By Rev. Tyler Heston, Minister to Youth

Many of us know the story of the woman at the well in John 4. Jesus was traveling with his  followers when he paused at a well and met this woman as she came to draw water. Jesus saw not only her bucket but the other things, social burdens, she carried. This woman was  unmarried and had an unconventional past. Furthermore, she was Samaritan, part of a group looked down on by their Jewish neighbors. Samaritans were thought to be misled in their religious practices and to be descendants of impure ancestry. Someone like Jesus wasn’t expected to talk to someone like this woman— it astonished Jesus’ own followers (John 4:27).  But Jesus saw her for who she was: another human, beloved by God.

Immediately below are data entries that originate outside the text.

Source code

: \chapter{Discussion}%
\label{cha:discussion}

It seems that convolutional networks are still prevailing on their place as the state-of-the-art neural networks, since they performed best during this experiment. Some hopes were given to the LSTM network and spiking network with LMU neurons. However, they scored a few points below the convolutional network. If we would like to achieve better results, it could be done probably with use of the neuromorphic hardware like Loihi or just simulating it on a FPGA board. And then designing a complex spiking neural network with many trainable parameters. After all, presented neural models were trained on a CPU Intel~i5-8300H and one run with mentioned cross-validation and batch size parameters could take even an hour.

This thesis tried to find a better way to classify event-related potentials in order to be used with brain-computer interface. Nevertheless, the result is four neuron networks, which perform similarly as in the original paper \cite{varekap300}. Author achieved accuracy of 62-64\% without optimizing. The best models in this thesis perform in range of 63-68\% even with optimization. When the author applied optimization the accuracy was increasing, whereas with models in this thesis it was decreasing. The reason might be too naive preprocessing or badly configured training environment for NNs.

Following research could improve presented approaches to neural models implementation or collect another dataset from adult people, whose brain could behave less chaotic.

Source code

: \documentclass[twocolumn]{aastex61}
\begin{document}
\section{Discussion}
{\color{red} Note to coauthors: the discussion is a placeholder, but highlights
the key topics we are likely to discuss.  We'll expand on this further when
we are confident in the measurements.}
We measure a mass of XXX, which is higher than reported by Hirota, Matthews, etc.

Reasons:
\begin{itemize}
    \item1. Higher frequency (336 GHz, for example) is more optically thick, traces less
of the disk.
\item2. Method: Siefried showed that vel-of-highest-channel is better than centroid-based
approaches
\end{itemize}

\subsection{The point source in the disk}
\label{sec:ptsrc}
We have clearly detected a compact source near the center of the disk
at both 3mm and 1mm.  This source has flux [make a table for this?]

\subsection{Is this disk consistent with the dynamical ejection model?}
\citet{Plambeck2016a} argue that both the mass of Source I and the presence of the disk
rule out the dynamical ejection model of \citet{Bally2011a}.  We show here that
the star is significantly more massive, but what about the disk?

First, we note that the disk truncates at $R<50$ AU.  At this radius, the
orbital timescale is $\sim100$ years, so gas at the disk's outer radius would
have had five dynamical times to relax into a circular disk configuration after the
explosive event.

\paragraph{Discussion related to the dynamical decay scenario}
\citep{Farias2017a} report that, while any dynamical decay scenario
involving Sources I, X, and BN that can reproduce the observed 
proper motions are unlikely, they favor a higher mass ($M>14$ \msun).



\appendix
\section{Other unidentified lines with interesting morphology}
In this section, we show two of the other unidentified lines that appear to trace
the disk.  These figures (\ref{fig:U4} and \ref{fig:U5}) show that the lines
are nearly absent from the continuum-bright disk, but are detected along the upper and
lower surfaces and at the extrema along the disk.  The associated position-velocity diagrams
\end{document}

During their conversation, the woman asked a question about where one ought to go for  proper worship. Jesus responded, “you and your people will worship God neither on this  mountain nor in Jerusalem… the time is coming—and is here!—when true worshippers will worship in spirit and truth” (4:21-23). The woman’s question was rooted in one understanding of how the world works. She understood there to be hierarchies of people and  places and forms of worship. Jesus’ response challenged that framework; he said that God plays on an even field and that true worship is based not on form or location but “in spirit and  truth.”

This year has shown us how to worship in spirit and in truth. Over the past few months, we’ve adjusted our regular rituals of worship and community and have learned to worship in new  places and in new ways. Over the past two weeks, we’ve been reminded of the hierarchies  imposed onto our society that go against God’s dream that the oppressed might be freed (Luke 4:18). It’s been a challenging few months and a harrowing couple of weeks, yet the  Spirit has been showing us that the time is coming— and is here!— in which we worship in  spirit in truth.

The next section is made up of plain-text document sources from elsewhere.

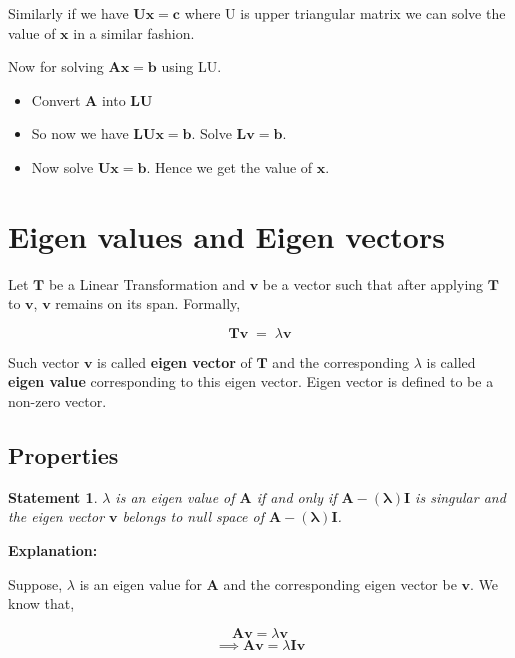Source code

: \documentclass[a4paper]{article}
\newtheorem{statement}{Statement}
\begin{document}
    Similarly if we have $\mathbf{Ux = c}$
    where U is upper triangular matrix we can solve the value of $\mathbf{x}$ in a similar fashion. 
    
    Now for solving $\mathbf{Ax = b}$ using LU.
    \begin{itemize}
        \item Convert $\mathbf{A}$ into $\mathbf{LU}$
        \item So now we have $\mathbf{LUx = b}$. Solve $\mathbf{Lv = b}$.
        \item Now solve $\mathbf{Ux = b}$. Hence we get the value of $\mathbf{x}$. 
    \end{itemize}
        
        
        
\section{Eigen values and Eigen vectors}
    Let $\mathbf{T}$ be a Linear Transformation and $\mathbf{v}$ be a vector such that after applying $\mathbf{T}$ to $\mathbf{v}$, $\mathbf{v}$ remains on its span. Formally,
    
    \begin{equation*}
        \mathbf{Tv} \; = \; \lambda \mathbf{v}
    \end{equation*}
    
    Such vector $\mathbf{v}$ is called \textbf{eigen vector} of $\mathbf{T}$ and the corresponding $\lambda$ is called \textbf{eigen value} corresponding to this eigen vector. Eigen vector is defined to be a non-zero vector.
    
    \subsection{Properties}
    \begin{statement}
        $\lambda$ is an eigen value of  $\mathbf{A}$ if and only if $\mathbf{A-(\lambda)I}$ is singular and the eigen vector $\mathbf{v}$ belongs to null space of $\mathbf{A-(\lambda)I}$.
    \end{statement}
    
    \textbf{Explanation:}
    
        Suppose, $\lambda$ is an eigen value for $\mathbf{A}$ and the corresponding eigen vector be $\mathbf{v}$. We know that,
        
        \begin{equation*}
            \mathbf{Av} = \lambda\mathbf{v}
        \end{equation*}
        \begin{equation*}
            \implies \mathbf{Av} = \lambda\mathbf{I}\mathbf{v}
        \end{equation*}
        
\end{document}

While a fresh pang of missing Sunday morning worship comes each week, I am grateful for  the ways I’ve discovered the sacred spaces in my home— the daybed in my upstairs nook is,  too, a pew; the sycamores outside my window tell holy stories along with the stained glass  that colors our church sanctuary. Furthermore, we have found ways to spend time together in  person through service. These moments have been the pure forms of church: making meal  packets for Something to Eat, packing lunches for Cross-Lines, gardening in our front yard  together, delivering candles to our church members as a sign that God’s presence is indeed  with them in spirit and at home.

And last week, some of us worshipped together with others demonstrating and speaking out against racist violence and injustice in our country. On Friday night, a group of youth and young adults joined together at the Nelson-Atkins Museum to walk over to a peaceable demonstration at the Plaza. Wearing masks and keeping our distance from each other, we marched, led by a minister at Unity Southeast Church and kneeling for a few minutes in honor of George Floyd.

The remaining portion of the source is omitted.